_Exercise prompt_:
Filter the entries for lines with the word "enter".

_The data_:
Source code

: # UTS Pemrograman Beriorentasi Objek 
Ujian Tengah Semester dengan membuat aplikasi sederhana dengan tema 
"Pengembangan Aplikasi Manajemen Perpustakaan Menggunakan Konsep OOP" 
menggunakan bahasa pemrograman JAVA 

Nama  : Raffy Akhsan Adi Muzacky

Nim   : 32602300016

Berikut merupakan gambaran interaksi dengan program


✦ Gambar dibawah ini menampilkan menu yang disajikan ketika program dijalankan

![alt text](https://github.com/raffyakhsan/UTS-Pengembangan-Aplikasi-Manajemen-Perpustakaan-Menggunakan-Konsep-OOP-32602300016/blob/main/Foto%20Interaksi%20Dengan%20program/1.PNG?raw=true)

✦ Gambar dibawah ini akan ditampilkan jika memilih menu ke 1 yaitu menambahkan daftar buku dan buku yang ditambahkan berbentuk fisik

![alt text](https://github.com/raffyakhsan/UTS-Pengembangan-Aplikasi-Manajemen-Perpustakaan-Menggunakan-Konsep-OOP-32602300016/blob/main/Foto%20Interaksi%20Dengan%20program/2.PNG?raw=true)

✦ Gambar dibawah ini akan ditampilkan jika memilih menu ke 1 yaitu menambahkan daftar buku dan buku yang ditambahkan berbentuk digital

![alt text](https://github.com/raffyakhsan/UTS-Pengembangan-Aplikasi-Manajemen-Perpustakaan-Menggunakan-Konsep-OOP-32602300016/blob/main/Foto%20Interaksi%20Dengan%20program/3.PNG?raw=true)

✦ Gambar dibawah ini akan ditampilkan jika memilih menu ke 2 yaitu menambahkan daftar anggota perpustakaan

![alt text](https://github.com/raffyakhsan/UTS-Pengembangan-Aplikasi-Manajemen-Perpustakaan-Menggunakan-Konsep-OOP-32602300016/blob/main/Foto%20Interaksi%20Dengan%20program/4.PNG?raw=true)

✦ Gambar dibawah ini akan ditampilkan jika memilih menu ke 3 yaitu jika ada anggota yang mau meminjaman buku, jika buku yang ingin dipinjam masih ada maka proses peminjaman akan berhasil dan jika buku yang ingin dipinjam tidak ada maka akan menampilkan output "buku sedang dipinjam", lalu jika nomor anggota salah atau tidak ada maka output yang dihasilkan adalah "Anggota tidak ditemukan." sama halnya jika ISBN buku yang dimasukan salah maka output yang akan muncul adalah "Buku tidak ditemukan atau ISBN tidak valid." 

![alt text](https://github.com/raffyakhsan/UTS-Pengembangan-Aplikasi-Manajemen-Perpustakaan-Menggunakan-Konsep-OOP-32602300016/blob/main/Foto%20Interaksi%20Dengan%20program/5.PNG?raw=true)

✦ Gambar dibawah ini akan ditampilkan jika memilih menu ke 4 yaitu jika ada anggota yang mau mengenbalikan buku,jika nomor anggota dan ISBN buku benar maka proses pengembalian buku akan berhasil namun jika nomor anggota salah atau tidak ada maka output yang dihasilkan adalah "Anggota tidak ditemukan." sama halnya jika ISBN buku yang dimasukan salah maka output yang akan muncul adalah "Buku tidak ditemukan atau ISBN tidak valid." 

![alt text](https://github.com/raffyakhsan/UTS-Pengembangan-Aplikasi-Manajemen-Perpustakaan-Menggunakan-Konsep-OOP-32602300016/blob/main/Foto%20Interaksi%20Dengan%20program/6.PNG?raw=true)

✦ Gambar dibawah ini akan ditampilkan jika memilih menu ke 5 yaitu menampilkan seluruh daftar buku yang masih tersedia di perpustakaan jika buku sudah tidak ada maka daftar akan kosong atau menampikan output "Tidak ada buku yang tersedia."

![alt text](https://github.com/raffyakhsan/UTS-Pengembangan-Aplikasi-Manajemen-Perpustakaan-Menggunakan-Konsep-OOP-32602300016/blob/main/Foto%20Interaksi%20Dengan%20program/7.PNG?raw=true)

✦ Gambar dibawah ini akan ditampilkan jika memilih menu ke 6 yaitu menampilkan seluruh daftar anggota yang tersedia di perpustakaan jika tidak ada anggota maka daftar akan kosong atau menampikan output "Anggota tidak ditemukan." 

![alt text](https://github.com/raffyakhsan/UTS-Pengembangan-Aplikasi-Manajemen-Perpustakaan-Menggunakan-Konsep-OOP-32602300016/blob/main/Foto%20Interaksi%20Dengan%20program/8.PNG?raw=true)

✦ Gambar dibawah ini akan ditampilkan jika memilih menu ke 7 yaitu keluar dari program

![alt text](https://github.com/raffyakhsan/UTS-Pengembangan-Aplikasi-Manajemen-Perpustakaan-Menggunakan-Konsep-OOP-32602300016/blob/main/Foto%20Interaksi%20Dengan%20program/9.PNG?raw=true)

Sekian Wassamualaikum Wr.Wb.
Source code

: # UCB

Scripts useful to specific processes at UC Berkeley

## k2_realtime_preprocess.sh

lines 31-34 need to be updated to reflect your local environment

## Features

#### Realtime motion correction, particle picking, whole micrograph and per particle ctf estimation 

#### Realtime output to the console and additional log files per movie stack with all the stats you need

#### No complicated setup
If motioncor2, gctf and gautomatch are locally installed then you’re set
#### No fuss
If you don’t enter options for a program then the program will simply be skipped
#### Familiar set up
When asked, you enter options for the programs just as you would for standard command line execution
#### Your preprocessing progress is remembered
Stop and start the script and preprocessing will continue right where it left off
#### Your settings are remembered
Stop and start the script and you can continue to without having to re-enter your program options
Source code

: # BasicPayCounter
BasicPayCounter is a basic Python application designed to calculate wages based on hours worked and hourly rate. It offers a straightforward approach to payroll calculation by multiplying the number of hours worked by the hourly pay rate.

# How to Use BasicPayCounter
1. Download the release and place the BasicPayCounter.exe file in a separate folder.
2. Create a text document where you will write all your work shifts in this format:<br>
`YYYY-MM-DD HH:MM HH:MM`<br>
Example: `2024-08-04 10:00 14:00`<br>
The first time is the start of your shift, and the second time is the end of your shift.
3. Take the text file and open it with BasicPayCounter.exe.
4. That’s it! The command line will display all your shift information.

_Answer_:
If you don’t enter options for a program then the program will simply be skipped
When asked, you enter options for the programs just as you would for standard command line execution
Stop and start the script and you can continue to without having to re-enter your program options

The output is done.